* ACTION ITEM:
Only the lines from the top of the data through the line containing "# Spam Blocker" should be duplicated, exactly as they appear.

□ □ □

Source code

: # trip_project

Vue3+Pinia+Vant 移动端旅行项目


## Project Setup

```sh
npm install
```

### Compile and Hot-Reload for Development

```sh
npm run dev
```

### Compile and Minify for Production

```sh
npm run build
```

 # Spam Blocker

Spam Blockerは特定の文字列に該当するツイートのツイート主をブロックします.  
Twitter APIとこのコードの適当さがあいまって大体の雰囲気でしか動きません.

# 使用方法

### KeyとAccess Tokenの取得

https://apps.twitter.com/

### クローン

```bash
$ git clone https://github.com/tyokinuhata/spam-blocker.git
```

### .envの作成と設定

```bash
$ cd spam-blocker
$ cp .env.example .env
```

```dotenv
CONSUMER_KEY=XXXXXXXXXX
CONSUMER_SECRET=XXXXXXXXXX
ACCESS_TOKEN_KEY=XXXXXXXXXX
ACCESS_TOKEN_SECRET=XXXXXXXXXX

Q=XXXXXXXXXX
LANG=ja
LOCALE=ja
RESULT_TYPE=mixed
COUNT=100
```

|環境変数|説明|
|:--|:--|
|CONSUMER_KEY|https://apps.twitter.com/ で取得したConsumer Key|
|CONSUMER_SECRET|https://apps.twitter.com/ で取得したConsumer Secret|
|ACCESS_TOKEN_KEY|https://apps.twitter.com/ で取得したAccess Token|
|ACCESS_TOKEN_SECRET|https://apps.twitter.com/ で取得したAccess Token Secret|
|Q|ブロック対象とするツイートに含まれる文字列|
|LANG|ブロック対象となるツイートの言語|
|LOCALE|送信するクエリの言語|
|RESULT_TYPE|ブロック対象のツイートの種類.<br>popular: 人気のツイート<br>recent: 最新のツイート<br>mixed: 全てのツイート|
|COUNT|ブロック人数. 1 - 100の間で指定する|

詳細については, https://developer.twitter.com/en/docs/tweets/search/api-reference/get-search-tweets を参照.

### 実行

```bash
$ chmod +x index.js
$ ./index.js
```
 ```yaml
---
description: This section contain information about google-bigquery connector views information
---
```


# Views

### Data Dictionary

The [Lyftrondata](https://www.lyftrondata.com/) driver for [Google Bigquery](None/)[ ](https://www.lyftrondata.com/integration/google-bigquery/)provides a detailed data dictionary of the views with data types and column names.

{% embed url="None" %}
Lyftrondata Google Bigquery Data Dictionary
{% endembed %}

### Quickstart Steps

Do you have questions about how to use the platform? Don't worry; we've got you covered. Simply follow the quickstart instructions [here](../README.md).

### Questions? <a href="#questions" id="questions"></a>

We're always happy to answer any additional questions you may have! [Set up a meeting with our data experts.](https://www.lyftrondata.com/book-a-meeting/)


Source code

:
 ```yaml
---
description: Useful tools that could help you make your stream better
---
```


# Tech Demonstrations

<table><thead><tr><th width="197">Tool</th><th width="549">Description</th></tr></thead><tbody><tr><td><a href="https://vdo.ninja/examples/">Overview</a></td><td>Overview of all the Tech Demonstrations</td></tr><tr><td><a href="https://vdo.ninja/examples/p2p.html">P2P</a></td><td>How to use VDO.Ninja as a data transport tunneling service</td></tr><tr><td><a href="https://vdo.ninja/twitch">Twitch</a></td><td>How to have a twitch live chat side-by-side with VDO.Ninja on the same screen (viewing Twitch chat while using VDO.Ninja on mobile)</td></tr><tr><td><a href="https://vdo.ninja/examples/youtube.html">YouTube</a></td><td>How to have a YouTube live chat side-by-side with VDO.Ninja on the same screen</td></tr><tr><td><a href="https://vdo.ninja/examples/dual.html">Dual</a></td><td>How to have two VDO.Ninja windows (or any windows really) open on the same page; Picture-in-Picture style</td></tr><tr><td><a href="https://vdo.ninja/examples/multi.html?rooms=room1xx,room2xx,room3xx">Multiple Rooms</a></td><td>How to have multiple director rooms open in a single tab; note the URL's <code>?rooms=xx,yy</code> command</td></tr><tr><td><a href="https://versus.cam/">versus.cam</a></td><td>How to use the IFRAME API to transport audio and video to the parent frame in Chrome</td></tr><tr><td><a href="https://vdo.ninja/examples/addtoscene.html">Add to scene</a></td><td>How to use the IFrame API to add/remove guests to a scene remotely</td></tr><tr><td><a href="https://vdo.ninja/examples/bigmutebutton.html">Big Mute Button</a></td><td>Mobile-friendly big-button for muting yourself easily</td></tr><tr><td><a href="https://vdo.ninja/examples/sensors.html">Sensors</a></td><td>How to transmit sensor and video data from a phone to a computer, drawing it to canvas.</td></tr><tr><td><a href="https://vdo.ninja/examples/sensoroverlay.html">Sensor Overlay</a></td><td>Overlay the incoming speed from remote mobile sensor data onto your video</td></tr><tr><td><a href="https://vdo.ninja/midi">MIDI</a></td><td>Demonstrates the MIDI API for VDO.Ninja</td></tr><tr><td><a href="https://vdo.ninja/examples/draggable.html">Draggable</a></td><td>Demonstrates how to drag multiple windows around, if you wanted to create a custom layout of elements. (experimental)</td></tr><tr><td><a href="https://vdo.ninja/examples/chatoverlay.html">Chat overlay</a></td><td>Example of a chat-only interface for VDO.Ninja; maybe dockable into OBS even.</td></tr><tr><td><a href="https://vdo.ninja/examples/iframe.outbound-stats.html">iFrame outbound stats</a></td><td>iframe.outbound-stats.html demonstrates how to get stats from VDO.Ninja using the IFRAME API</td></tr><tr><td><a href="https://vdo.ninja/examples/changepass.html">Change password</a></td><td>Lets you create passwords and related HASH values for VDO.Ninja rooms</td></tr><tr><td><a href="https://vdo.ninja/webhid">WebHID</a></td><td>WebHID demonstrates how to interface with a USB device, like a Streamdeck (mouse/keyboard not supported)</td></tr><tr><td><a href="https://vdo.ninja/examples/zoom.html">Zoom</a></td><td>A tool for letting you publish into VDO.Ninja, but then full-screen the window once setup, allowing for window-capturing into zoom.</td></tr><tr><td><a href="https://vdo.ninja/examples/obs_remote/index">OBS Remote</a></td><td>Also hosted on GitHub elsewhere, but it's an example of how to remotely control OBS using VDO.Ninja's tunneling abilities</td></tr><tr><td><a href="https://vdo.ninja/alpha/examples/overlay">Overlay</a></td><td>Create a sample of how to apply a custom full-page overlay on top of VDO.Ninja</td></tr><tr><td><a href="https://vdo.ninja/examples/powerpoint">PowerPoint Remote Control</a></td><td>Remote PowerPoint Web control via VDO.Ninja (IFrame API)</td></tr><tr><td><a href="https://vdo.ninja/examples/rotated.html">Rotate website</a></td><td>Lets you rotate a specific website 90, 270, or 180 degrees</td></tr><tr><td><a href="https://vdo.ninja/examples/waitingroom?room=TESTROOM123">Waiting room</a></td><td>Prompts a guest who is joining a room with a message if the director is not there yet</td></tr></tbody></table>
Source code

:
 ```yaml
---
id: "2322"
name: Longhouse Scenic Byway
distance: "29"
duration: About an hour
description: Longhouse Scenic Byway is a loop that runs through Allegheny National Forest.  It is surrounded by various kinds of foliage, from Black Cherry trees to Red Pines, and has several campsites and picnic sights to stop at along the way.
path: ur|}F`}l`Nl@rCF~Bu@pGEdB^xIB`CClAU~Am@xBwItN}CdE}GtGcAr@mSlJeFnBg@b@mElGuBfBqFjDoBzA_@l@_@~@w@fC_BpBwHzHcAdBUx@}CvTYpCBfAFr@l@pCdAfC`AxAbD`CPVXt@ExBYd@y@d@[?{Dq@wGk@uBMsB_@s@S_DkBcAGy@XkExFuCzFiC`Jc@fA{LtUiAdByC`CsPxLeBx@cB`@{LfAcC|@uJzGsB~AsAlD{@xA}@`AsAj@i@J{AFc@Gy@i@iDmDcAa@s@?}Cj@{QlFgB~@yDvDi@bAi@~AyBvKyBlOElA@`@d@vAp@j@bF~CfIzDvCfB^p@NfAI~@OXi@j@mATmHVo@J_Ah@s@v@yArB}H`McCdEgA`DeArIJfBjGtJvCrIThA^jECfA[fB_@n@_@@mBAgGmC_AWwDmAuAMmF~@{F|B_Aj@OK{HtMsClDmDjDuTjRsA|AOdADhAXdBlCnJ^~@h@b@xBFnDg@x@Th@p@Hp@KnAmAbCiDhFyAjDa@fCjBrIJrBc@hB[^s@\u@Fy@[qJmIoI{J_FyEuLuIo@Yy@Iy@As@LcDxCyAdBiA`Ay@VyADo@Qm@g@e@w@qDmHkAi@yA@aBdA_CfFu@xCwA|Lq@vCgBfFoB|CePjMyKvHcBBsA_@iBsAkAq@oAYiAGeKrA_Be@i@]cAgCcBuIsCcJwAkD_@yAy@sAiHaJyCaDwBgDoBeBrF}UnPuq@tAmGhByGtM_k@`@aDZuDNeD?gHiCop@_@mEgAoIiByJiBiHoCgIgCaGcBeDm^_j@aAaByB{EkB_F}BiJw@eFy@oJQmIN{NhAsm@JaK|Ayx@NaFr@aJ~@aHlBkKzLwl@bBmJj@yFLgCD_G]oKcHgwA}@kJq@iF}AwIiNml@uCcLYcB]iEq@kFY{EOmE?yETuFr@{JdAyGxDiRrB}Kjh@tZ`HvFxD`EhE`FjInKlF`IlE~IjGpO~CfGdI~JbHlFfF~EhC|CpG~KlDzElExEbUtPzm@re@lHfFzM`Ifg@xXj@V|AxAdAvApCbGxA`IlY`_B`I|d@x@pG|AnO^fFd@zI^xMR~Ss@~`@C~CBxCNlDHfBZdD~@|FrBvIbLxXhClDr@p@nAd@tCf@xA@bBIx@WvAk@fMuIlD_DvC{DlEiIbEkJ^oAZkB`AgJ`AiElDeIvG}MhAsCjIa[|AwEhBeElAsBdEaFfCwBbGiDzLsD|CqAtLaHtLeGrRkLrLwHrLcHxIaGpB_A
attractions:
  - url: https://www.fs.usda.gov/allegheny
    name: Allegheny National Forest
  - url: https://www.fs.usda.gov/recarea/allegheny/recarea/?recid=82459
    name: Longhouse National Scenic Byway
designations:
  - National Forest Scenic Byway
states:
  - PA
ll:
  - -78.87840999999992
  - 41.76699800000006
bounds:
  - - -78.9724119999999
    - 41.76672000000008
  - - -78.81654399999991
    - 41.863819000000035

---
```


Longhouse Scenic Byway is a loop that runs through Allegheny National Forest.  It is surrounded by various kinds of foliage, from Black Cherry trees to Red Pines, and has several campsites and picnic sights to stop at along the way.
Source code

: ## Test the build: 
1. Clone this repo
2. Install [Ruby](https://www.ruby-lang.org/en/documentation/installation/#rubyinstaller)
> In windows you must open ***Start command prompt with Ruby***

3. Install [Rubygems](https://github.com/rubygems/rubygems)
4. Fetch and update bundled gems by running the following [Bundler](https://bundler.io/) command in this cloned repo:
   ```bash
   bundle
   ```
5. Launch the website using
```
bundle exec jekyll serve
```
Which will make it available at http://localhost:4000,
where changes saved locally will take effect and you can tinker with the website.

□ □ □

* RESPONSE TO THIS TASK:
Source code

: # trip_project

Vue3+Pinia+Vant 移动端旅行项目


## Project Setup

```sh
npm install
```

### Compile and Hot-Reload for Development

```sh
npm run dev
```

### Compile and Minify for Production

```sh
npm run build
```

 # Spam Blocker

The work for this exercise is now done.